Seulement, et Drago le découvre aussi très vite, Jude n'est pas du genre à se laisser facilement intimider. Depuis deux mois qu'il est en prison maintenant, Drago ne l'a pas vu verser une seule larme, ni se plaindre de sa situation. Il ne fait jamais mention de l'injustice qui l'a frappé, encore moins du meurtre ou du viol. Il fait sa part de travail, et ne manque jamais de répliquer aux piques occasionnelles que lui lancent les autres prisonniers, malgré les mises en garde de Drago. Jude semble investi d'une inconscience totale, ou d'un profond mépris pour sa propre survie, qui le poussent toujours, constamment ou non, à chercher le danger.
Drago ne comprend pas ce genre de personnalité. Lui qui a choisi de fuir autant que possible le danger tout au long de sa vie. Il aura fallu Azkaban pour lui apprendre que l'attaque – la véritable attaque physique, et non verbale – constitue parfois la meilleure défense qui soit.
Mais non, Jude poursuit son existence avec une insolence qui transpire par tous les pores de sa peau, dans ses membres graciles et sa moue boudeuse, tel un petit ange déchu ayant consenti à leur accorder sa présence.

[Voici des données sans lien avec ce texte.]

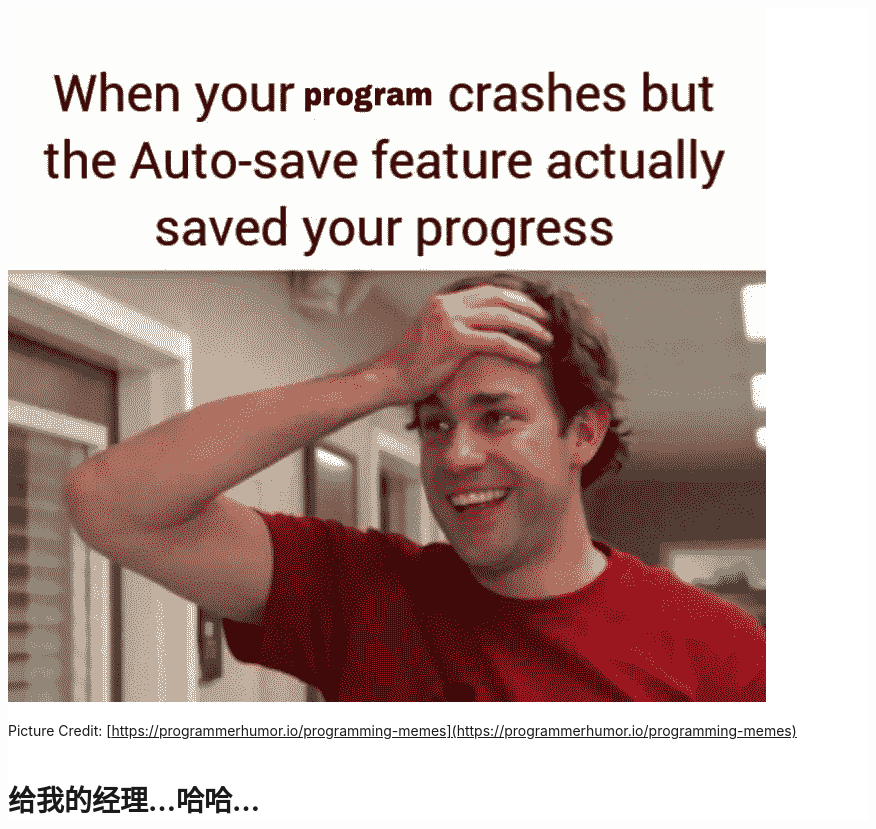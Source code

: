 ![](img/6bf1cbea496593e2ebe80e560a406287.png)

Picture Credit: [https://programmerhumor.io/programming-memes](https://programmerhumor.io/programming-memes)

# 给我的经理…哈哈…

Souvent, Drago a envie de le ramener à l'ordre et de lui faire comprendre les règles de la prison. Jude les met tous les deux en danger par son comportement, et il devrait le comprendre. Mais à chaque fois, Jude semble anticiper ses pensées par son seul regard, avec une maturité effarante, et il lui pose alors la main sur l'épaule d'un air rassurant, sans rien dire. Cela a le don d'exaspérer Drago encore plus si possible. C'est lui l'adulte. C'est lui qui devrait rassurer Jude, pas l'inverse. Alors le garçon lui adresse un de ses insupportables sourires moqueurs, et la magie disparaît.
Drago secoue la tête. Malgré lui, il sent le charisme du garçon opérer sur lui. Jude a le don de se faire aimer naturellement, de paraître irrésistible par sa seule façon d'être, et cela ressemble bien à une forme de magie, d'une certaine manière. Il y a simplement un petit quelque chose de pur et sauvage dans sa façon de voir le monde, d'explorer la prison comme s'il découvrait un camp de vacances, et en même temps, il porte sur lui la marque des souffrances endurées, et vaincues. Comme l'a si bien écrit Anne Rice, « il est hélas vrai que la souffrance vous rend plus profond, donne plus de lustre à vos couleurs, une résonance plus riche à vos mots ». Jude possède ce mélange d'animalité et d'innocence qui le fait paraître à la fois indomptable et vulnérable. Un chaton sauvage perdu sous la pluie, qui refuse qu'on prenne soin de lui. Et qui envoûte le cœur, par sa simple beauté.
Drago soupire. Il est forcé de reconnaître qu'il est content de l'avoir avec lui. Et ses inquiétudes se dissipent, peu à peu... Jusqu'à cette nuit de mai.
℘
Cette nuit-là, la respiration de Jude est hachée, tranchante. Il a le sommeil agité. Drago l'a déjà entendu se tordre dans ses rêves, mais jamais à ce point-là. N'y tenant plus, Drago finit par se lever pour s'approcher, et alors, le garçon se réveille en sursaut.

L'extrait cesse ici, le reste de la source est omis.